Is breastmilk that easy answer to avert the next formula crisis? UMW's expert explains how it could be in National Geographic

Is breastmilk that easy answer to avert the next formula crisis? UMW's expert explains how it could be in National Geographic

February 6, 20232 min read

Late last year, America was gripped with a shortage of frightening proportions and potential deadly consequences - baby formula was all but gone from store shelves and near impossible to find.

Parents were panicked, newborns needed to eat and the government became desperate to source, import and distribute the baby formula to nervous mothers and children in need of nutrition.

It's a topic that captured global attention and recently UMW's Sushma Subramanian - a journalist and assistant professor - looked to explain what was happening and how country's like Brazil might have found the natural way to solve this problem.

Here's an excerpt from her piece in National Geographic:

Five days after the early delivery of her baby last month at a municipal hospital, Talita Alves Araújo Lourenço sat in a chair while a nurse helped her express breast milk into a glass jar.

Araújo, 20, had given birth at 32 weeks; she had known early delivery was likely because she had been diagnosed with preeclampsia.
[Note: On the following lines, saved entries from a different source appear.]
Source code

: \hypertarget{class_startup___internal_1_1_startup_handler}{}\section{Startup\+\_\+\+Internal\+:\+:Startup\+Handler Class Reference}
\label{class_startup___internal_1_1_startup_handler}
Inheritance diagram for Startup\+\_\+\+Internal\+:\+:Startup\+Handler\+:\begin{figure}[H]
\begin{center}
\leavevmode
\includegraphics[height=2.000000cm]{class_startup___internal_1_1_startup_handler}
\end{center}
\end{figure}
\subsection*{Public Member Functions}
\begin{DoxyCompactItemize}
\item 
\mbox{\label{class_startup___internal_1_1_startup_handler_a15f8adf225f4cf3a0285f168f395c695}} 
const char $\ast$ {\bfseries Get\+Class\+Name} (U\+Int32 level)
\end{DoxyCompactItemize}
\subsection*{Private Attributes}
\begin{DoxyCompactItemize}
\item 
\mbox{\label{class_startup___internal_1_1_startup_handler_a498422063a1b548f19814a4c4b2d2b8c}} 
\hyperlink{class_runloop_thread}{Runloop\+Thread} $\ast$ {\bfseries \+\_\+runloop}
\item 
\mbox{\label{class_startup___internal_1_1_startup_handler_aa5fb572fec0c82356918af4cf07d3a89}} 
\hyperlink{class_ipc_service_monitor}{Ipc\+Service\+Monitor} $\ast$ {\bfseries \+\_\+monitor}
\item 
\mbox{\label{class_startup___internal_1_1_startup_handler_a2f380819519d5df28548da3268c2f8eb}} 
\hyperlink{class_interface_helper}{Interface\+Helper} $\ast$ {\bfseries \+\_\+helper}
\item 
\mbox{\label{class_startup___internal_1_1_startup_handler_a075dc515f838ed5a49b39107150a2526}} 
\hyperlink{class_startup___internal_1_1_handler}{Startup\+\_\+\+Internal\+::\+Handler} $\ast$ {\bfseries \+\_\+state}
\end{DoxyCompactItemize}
At first, her baby could only drink her milk through a tube, but even after developing the strength and coordination to feed from her breast, Araújo was producing too much. The nurse was helping her to empty her breasts so they would feel more comfortable and to donate the extra milk.

“To know that my milk could be saving someone is very important to me,” says Araújo.

While the ongoing formula shortage that began in February 2022 affected families of infants who couldn't find supplies at the store, it also renewed interest in donation of breast milk to milk banks that supply it to hospitals for vulnerable newborns.

Brazil is widely considered the world’s leading example of milk banking because of a program started in the 1980s that combined promotion and training in breastfeeding with donation. The country today runs 228 of the world’s approximately 750 human milk banks. The United States, by comparison, has 28 that are members of the Human Milk Banking Association of North America. January 2023, National Geographic Magazine

The rest of the article is attached and is well worth the read.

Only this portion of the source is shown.